§ The data
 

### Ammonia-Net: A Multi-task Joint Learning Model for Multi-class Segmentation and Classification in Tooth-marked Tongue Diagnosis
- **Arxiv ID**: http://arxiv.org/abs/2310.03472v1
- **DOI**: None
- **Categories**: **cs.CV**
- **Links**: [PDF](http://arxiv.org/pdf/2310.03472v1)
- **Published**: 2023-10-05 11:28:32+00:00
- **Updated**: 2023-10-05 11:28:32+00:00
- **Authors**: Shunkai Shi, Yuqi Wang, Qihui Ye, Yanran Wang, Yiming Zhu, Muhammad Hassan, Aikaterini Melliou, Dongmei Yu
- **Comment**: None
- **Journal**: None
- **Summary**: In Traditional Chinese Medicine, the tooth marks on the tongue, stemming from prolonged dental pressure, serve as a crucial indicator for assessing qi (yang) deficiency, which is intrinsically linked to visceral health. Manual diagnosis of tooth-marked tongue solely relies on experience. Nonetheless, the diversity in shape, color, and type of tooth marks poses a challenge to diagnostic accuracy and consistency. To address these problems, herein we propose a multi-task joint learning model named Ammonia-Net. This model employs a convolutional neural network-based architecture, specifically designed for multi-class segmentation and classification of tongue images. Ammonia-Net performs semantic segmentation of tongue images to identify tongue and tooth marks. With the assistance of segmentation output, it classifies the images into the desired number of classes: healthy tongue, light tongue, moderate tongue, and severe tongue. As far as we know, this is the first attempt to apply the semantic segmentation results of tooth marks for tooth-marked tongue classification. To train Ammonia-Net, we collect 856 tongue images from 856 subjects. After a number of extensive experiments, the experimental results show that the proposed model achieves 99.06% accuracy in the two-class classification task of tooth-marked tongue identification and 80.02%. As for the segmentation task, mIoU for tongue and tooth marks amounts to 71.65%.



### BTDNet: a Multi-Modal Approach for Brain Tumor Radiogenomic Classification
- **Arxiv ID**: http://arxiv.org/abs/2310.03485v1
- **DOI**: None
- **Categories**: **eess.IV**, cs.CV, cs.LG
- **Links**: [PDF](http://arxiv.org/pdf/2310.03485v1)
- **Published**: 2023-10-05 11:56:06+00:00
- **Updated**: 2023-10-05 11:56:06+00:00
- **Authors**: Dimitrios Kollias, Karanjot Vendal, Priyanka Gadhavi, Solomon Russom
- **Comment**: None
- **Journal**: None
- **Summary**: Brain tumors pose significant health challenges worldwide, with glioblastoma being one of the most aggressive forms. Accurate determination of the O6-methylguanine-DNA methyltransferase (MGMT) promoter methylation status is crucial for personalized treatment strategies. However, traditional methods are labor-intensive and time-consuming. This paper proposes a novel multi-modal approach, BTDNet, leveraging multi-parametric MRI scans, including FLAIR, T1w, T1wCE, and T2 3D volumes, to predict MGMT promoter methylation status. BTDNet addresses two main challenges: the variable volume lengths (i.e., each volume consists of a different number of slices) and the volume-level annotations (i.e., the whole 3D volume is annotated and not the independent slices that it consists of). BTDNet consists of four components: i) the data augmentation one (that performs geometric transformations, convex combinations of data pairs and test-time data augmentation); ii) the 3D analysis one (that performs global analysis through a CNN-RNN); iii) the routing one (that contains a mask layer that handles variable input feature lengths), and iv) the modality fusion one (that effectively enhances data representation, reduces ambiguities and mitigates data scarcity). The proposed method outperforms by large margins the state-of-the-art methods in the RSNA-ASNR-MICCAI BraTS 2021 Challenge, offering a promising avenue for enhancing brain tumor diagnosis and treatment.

§ Task
An accurate, complete transcription of the records above is needed.

§ Final answer
### Ammonia-Net: A Multi-task Joint Learning Model for Multi-class Segmentation and Classification in Tooth-marked Tongue Diagnosis
- **Arxiv ID**: http://arxiv.org/abs/2310.03472v1
- **DOI**: None
- **Categories**: **cs.CV**
- **Links**: [PDF](http://arxiv.org/pdf/2310.03472v1)
- **Published**: 2023-10-05 11:28:32+00:00
- **Updated**: 2023-10-05 11:28:32+00:00
- **Authors**: Shunkai Shi, Yuqi Wang, Qihui Ye, Yanran Wang, Yiming Zhu, Muhammad Hassan, Aikaterini Melliou, Dongmei Yu
- **Comment**: None
- **Journal**: None
- **Summary**: In Traditional Chinese Medicine, the tooth marks on the tongue, stemming from prolonged dental pressure, serve as a crucial indicator for assessing qi (yang) deficiency, which is intrinsically linked to visceral health. Manual diagnosis of tooth-marked tongue solely relies on experience. Nonetheless, the diversity in shape, color, and type of tooth marks poses a challenge to diagnostic accuracy and consistency. To address these problems, herein we propose a multi-task joint learning model named Ammonia-Net. This model employs a convolutional neural network-based architecture, specifically designed for multi-class segmentation and classification of tongue images. Ammonia-Net performs semantic segmentation of tongue images to identify tongue and tooth marks. With the assistance of segmentation output, it classifies the images into the desired number of classes: healthy tongue, light tongue, moderate tongue, and severe tongue. As far as we know, this is the first attempt to apply the semantic segmentation results of tooth marks for tooth-marked tongue classification. To train Ammonia-Net, we collect 856 tongue images from 856 subjects. After a number of extensive experiments, the experimental results show that the proposed model achieves 99.06% accuracy in the two-class classification task of tooth-marked tongue identification and 80.02%. As for the segmentation task, mIoU for tongue and tooth marks amounts to 71.65%.



### BTDNet: a Multi-Modal Approach for Brain Tumor Radiogenomic Classification
- **Arxiv ID**: http://arxiv.org/abs/2310.03485v1
- **DOI**: None
- **Categories**: **eess.IV**, cs.CV, cs.LG
- **Links**: [PDF](http://arxiv.org/pdf/2310.03485v1)
- **Published**: 2023-10-05 11:56:06+00:00
- **Updated**: 2023-10-05 11:56:06+00:00
- **Authors**: Dimitrios Kollias, Karanjot Vendal, Priyanka Gadhavi, Solomon Russom
- **Comment**: None
- **Journal**: None
- **Summary**: Brain tumors pose significant health challenges worldwide, with glioblastoma being one of the most aggressive forms. Accurate determination of the O6-methylguanine-DNA methyltransferase (MGMT) promoter methylation status is crucial for personalized treatment strategies. However, traditional methods are labor-intensive and time-consuming. This paper proposes a novel multi-modal approach, BTDNet, leveraging multi-parametric MRI scans, including FLAIR, T1w, T1wCE, and T2 3D volumes, to predict MGMT promoter methylation status. BTDNet addresses two main challenges: the variable volume lengths (i.e., each volume consists of a different number of slices) and the volume-level annotations (i.e., the whole 3D volume is annotated and not the independent slices that it consists of). BTDNet consists of four components: i) the data augmentation one (that performs geometric transformations, convex combinations of data pairs and test-time data augmentation); ii) the 3D analysis one (that performs global analysis through a CNN-RNN); iii) the routing one (that contains a mask layer that handles variable input feature lengths), and iv) the modality fusion one (that effectively enhances data representation, reduces ambiguities and mitigates data scarcity). The proposed method outperforms by large margins the state-of-the-art methods in the RSNA-ASNR-MICCAI BraTS 2021 Challenge, offering a promising avenue for enhancing brain tumor diagnosis and treatment.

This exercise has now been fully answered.